Clara and I took a train to Richmond, where we were married and spent a week's honeymoon. Her parents pursued us, but what could they do? At length they gave in and even sent us a check on condition that in New York I should take her to a well-heated building. I of course agreed.
I got a job, after much treading of unfamiliar streets, with a wily old shyster, a near genius with juries, who scandalously underpaid the three slave clerks who prepared his trumped-up damage claims, and who gave me just what I needed: a broad experience trying cases in the lower courts of Manhattan and Brooklyn. It was there that I learned the arts of a litigator and how to deal with a multitude of humans with backgrounds as different as possible from my own. It was also there that I learned that there need be no limit to what an able and determined man can make of himself.
Clara was a constant aid, a steady light in my toil. I can see now, only too well, that in my egotism and in the distraction of my long hours of work, I did not sufficiently note what the harsh New York winter was doing to her condition. I did once offer to send her back to her parents, who would have been glad to receive her, until the advent of warmer weather, but she adamantly refused to go. And then she became pregnant, which offered me a pleasanter excuse for her increasing frailty.
"Whatever happens," she told me once, "I want you always to remember that the happiness we have had was well worth it to me."
I attributed this to her old habit of taking the dark view of her ailment and maintained my resolute optimism. I had no real notion of the danger of her state until my little world blew into pieces with her death in childbirth.
Our son, Philip, survived. He has always, I suspect, harbored the secret suspicion that I resented him for causing his mother's death. He is wrong. I have always known that I caused it.
I never returned to my office, even to finish up my work there. Mother and Clara's parents came up from Virginia, and it was agreed between them that the baby should be taken to Mother's in Blue Hill; obviously I was in no state, emotionally or financially, to care for an infant. I could only acquiesce. Besides, the war with Spain had started, and I made the sudden decision to enlist. It was one solution, anyway, and I hardly cared whether or not it might prove a final one.
Life, however, never tires of playing tricks on us. Instead of death in Cuba, I found new life. My very recklessness seemed to insure my immunity. In the famous charge up San Juan Hill, I actually heard Colonel Roosevelt's sharp rebuke to a soldier crouching in the rear: "Are you afraid to stand up when I am on horseback?" There was a man to follow! And I was a man, too. Indeed, I received a medal for being one.
On my way back to New York, where I had decided to
resume the practice of law, I of course stopped for a visit to Blue Hill to see my son and mother. And my father as well. I no longer resented him. We were equals now. And he even seemed ready to acknowledge it.
He looked older and grayer; he was having the periodic heart attacks that were soon to end his life.

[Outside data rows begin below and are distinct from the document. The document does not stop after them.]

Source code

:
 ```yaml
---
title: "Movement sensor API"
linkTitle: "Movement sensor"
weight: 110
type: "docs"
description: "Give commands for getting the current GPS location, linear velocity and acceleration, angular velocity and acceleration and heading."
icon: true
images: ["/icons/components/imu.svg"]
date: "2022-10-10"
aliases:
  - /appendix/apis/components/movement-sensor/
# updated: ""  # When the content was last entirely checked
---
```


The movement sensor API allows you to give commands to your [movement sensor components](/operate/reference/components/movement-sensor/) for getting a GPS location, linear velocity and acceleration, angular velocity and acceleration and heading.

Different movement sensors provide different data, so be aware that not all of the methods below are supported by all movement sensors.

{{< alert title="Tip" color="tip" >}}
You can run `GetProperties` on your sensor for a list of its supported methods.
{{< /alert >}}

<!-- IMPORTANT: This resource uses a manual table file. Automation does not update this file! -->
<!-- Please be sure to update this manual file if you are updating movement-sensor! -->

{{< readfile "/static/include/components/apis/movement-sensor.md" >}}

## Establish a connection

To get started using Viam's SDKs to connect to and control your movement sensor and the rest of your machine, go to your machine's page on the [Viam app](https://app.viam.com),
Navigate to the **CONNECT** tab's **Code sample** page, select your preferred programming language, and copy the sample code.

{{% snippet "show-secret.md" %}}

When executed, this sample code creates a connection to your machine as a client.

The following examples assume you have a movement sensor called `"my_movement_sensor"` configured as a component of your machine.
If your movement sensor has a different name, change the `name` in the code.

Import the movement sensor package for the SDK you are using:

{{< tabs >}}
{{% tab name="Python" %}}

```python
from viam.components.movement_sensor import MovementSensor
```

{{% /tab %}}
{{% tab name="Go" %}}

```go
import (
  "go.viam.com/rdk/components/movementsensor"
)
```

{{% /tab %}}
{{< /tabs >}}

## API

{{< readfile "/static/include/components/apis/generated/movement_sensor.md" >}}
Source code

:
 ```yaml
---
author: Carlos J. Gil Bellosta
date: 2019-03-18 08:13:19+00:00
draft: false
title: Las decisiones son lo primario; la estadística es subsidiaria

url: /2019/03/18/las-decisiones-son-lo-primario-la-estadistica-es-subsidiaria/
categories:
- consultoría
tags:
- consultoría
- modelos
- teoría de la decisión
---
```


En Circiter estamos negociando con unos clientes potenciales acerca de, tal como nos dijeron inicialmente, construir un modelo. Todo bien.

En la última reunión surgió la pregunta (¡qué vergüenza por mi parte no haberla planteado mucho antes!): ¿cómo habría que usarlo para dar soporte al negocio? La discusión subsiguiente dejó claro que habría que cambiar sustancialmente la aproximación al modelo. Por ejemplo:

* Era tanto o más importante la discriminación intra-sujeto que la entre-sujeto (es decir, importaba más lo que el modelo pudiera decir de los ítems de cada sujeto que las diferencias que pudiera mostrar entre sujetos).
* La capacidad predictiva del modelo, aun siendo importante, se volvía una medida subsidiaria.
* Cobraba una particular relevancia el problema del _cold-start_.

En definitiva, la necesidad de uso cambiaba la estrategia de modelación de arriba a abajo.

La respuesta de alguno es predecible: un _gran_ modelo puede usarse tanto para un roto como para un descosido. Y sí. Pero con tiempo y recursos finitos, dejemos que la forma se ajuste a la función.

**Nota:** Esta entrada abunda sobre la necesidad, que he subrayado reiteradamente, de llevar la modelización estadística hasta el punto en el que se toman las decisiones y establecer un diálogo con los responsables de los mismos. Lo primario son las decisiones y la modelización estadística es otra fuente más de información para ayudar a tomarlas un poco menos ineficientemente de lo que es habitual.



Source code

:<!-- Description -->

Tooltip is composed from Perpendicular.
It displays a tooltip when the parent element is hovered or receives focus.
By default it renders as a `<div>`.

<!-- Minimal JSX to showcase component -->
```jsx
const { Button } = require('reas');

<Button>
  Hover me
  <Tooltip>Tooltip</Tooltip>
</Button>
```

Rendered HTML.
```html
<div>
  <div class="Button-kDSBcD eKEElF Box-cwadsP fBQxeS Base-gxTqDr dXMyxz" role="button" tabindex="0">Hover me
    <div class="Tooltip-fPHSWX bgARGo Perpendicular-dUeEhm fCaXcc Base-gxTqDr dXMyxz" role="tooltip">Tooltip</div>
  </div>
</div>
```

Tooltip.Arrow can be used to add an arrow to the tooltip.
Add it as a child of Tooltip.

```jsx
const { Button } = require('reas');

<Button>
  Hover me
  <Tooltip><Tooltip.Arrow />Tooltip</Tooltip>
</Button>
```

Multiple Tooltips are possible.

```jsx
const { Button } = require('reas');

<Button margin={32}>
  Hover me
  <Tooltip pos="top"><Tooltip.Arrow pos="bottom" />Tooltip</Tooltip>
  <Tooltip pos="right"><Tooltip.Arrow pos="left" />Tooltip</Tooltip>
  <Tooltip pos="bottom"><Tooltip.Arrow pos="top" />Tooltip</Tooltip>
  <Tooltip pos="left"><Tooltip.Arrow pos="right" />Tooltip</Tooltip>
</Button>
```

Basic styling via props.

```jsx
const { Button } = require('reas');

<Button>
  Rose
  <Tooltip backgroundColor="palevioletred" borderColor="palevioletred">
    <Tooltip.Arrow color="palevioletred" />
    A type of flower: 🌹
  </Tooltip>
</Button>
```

Almost timidly—if one could associate such an adverb with him—he placed a hand on my shoulder.
"I'm proud of you, my boy."
If I had been capable of tears, that might have been the moment for them. "Oh, well, wars, you know," I replied instead with a shrug. "It's all in the cards. The cowering man on San Juan Hill I heard Colonel Roosevelt order to stand up, stood up and was shot down. If he'd stayed a coward he'd be alive."
Father did not smile. "He has nothing to do with you, Langdon. And I hope you've come home to stay. Your office is ready for you. Or rather, mine is. You'll be the senior now."
"Oh, Father, really!" I exclaimed in a sudden burst of something curiously like love for this sick old parent. But then I checked myself. I was a new man now. Could I say it? Yes, I could say it! I was even glad to. "But I'm afraid, Father, that I've decided to try my luck again in Yankeeland. Clara thought I should get away from home. From Blue Hill. Even from all of you. She married me, as the only way she could accomplish that, even at the cost of her life. I can't let her down after that, can I?"